▶ _Exercise_
Each line below should be set down again unchanged.

[Records excerpted from a collection]
- - - - -

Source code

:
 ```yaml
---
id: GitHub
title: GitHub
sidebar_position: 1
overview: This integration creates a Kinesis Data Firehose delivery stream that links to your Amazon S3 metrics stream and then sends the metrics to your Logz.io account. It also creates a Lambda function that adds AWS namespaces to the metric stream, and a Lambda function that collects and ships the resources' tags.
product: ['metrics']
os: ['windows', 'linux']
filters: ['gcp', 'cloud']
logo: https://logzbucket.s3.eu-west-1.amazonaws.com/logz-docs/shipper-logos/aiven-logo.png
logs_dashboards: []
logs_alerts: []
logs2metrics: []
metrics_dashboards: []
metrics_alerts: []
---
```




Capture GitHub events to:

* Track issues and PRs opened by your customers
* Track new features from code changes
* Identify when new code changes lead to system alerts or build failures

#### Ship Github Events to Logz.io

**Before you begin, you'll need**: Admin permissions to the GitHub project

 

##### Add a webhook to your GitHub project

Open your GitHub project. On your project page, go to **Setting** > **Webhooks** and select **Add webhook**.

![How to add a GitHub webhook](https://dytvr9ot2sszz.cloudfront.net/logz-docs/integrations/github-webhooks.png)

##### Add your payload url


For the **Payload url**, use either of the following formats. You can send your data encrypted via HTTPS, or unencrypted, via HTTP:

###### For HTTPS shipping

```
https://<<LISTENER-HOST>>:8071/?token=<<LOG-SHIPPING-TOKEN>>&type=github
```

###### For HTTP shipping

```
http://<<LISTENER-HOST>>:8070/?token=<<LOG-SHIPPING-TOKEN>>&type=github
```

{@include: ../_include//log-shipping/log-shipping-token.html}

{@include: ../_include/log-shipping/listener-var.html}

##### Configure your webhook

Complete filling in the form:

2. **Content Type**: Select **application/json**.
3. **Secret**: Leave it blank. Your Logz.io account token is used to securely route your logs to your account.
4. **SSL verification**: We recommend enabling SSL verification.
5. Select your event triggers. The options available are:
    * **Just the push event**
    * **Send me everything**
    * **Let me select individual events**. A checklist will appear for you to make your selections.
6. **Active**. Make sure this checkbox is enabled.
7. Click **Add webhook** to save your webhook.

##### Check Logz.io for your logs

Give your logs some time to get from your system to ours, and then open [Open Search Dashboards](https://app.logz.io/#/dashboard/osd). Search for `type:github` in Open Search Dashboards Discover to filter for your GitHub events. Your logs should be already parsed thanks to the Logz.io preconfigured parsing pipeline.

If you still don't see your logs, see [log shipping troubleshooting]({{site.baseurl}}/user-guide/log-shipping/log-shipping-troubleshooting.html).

- - - - -

▶ _Result for this task_
Source code

:
 ```yaml
---
id: GitHub
title: GitHub
sidebar_position: 1
overview: This integration creates a Kinesis Data Firehose delivery stream that links to your Amazon S3 metrics stream and then sends the metrics to your Logz.io account. It also creates a Lambda function that adds AWS namespaces to the metric stream, and a Lambda function that collects and ships the resources' tags.
product: ['metrics']
os: ['windows', 'linux']
filters: ['gcp', 'cloud']
logo: https://logzbucket.s3.eu-west-1.amazonaws.com/logz-docs/shipper-logos/aiven-logo.png
logs_dashboards: []
logs_alerts: []
logs2metrics: []
metrics_dashboards: []
metrics_alerts: []
---
```




Capture GitHub events to:

* Track issues and PRs opened by your customers
* Track new features from code changes
* Identify when new code changes lead to system alerts or build failures

#### Ship Github Events to Logz.io

**Before you begin, you'll need**: Admin permissions to the GitHub project

 

##### Add a webhook to your GitHub project

Open your GitHub project. On your project page, go to **Setting** > **Webhooks** and select **Add webhook**.

![How to add a GitHub webhook](https://dytvr9ot2sszz.cloudfront.net/logz-docs/integrations/github-webhooks.png)

##### Add your payload url


For the **Payload url**, use either of the following formats. You can send your data encrypted via HTTPS, or unencrypted, via HTTP:

###### For HTTPS shipping

```
https://<<LISTENER-HOST>>:8071/?token=<<LOG-SHIPPING-TOKEN>>&type=github
```

###### For HTTP shipping

```
http://<<LISTENER-HOST>>:8070/?token=<<LOG-SHIPPING-TOKEN>>&type=github
```

{@include: ../_include//log-shipping/log-shipping-token.html}

{@include: ../_include/log-shipping/listener-var.html}

##### Configure your webhook

Complete filling in the form:

2. **Content Type**: Select **application/json**.
3. **Secret**: Leave it blank. Your Logz.io account token is used to securely route your logs to your account.
4. **SSL verification**: We recommend enabling SSL verification.
5. Select your event triggers. The options available are:
    * **Just the push event**
    * **Send me everything**
    * **Let me select individual events**. A checklist will appear for you to make your selections.
6. **Active**. Make sure this checkbox is enabled.
7. Click **Add webhook** to save your webhook.

##### Check Logz.io for your logs

Give your logs some time to get from your system to ours, and then open [Open Search Dashboards](https://app.logz.io/#/dashboard/osd). Search for `type:github` in Open Search Dashboards Discover to filter for your GitHub events. Your logs should be already parsed thanks to the Logz.io preconfigured parsing pipeline.

If you still don't see your logs, see [log shipping troubleshooting]({{site.baseurl}}/user-guide/log-shipping/log-shipping-troubleshooting.html).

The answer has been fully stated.